Source texts of formatted documents:
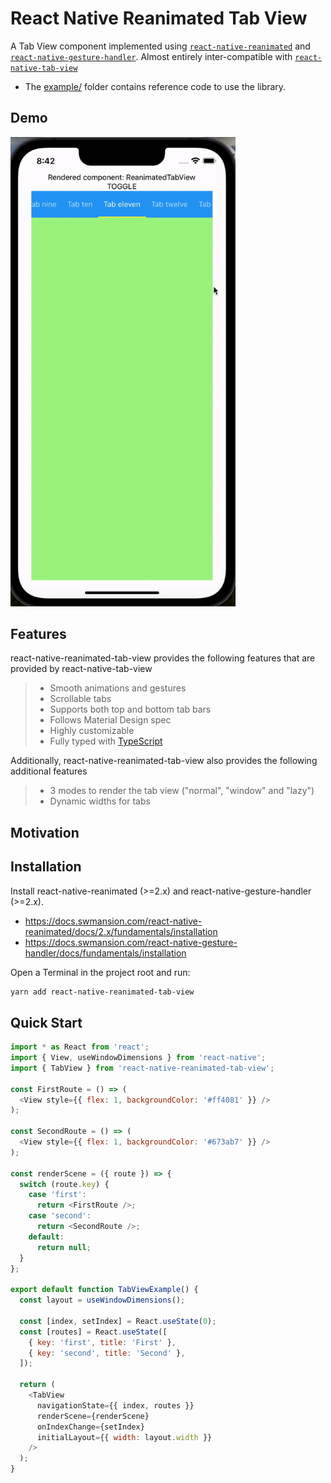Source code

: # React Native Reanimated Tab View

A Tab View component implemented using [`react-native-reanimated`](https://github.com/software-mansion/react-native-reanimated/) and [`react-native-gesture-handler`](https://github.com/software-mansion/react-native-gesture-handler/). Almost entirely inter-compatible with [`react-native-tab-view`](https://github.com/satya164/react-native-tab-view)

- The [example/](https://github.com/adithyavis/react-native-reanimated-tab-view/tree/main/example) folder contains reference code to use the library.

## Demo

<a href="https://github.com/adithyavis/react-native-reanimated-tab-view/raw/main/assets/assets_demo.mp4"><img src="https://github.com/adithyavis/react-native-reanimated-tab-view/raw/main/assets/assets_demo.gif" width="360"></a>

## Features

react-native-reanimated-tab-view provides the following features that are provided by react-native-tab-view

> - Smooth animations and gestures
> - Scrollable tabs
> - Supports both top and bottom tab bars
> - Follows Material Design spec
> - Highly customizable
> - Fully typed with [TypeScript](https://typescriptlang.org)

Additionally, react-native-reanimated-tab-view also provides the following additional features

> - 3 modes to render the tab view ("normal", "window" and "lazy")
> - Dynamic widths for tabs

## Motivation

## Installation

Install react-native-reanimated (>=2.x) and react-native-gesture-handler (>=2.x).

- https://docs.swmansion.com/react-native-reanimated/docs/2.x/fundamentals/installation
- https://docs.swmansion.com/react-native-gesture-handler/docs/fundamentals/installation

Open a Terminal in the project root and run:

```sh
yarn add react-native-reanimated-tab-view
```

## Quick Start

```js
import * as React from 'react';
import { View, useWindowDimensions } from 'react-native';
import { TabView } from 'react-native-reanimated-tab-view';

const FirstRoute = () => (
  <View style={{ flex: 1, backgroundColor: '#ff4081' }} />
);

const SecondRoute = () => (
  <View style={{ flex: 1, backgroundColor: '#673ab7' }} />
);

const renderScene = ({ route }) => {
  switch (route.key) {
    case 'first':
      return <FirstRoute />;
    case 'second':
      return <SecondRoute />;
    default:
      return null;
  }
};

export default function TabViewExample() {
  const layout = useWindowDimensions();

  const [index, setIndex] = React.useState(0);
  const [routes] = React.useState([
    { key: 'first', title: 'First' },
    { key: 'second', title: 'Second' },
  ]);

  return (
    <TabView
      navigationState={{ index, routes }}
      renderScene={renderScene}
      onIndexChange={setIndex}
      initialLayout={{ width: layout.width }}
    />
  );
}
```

_Exercise directions_: Nothing but an exact copy of the data, without pictures, should be returned.

_Solution for this problem_:
Source code

: # React Native Reanimated Tab View

A Tab View component implemented using [`react-native-reanimated`](https://github.com/software-mansion/react-native-reanimated/) and [`react-native-gesture-handler`](https://github.com/software-mansion/react-native-gesture-handler/). Almost entirely inter-compatible with [`react-native-tab-view`](https://github.com/satya164/react-native-tab-view)

- The [example/](https://github.com/adithyavis/react-native-reanimated-tab-view/tree/main/example) folder contains reference code to use the library.

## Demo

<a href="https://github.com/adithyavis/react-native-reanimated-tab-view/raw/main/assets/assets_demo.mp4"><img src="https://github.com/adithyavis/react-native-reanimated-tab-view/raw/main/assets/assets_demo.gif" width="360"></a>

## Features

react-native-reanimated-tab-view provides the following features that are provided by react-native-tab-view

> - Smooth animations and gestures
> - Scrollable tabs
> - Supports both top and bottom tab bars
> - Follows Material Design spec
> - Highly customizable
> - Fully typed with [TypeScript](https://typescriptlang.org)

Additionally, react-native-reanimated-tab-view also provides the following additional features

> - 3 modes to render the tab view ("normal", "window" and "lazy")
> - Dynamic widths for tabs

## Motivation

## Installation

Install react-native-reanimated (>=2.x) and react-native-gesture-handler (>=2.x).

- https://docs.swmansion.com/react-native-reanimated/docs/2.x/fundamentals/installation
- https://docs.swmansion.com/react-native-gesture-handler/docs/fundamentals/installation

Open a Terminal in the project root and run:

```sh
yarn add react-native-reanimated-tab-view
```

## Quick Start

```js
import * as React from 'react';
import { View, useWindowDimensions } from 'react-native';
import { TabView } from 'react-native-reanimated-tab-view';

const FirstRoute = () => (
  <View style={{ flex: 1, backgroundColor: '#ff4081' }} />
);

const SecondRoute = () => (
  <View style={{ flex: 1, backgroundColor: '#673ab7' }} />
);

const renderScene = ({ route }) => {
  switch (route.key) {
    case 'first':
      return <FirstRoute />;
    case 'second':
      return <SecondRoute />;
    default:
      return null;
  }
};

export default function TabViewExample() {
  const layout = useWindowDimensions();

  const [index, setIndex] = React.useState(0);
  const [routes] = React.useState([
    { key: 'first', title: 'First' },
    { key: 'second', title: 'Second' },
  ]);

  return (
    <TabView
      navigationState={{ index, routes }}
      renderScene={renderScene}
      onIndexChange={setIndex}
      initialLayout={{ width: layout.width }}
    />
  );
}
```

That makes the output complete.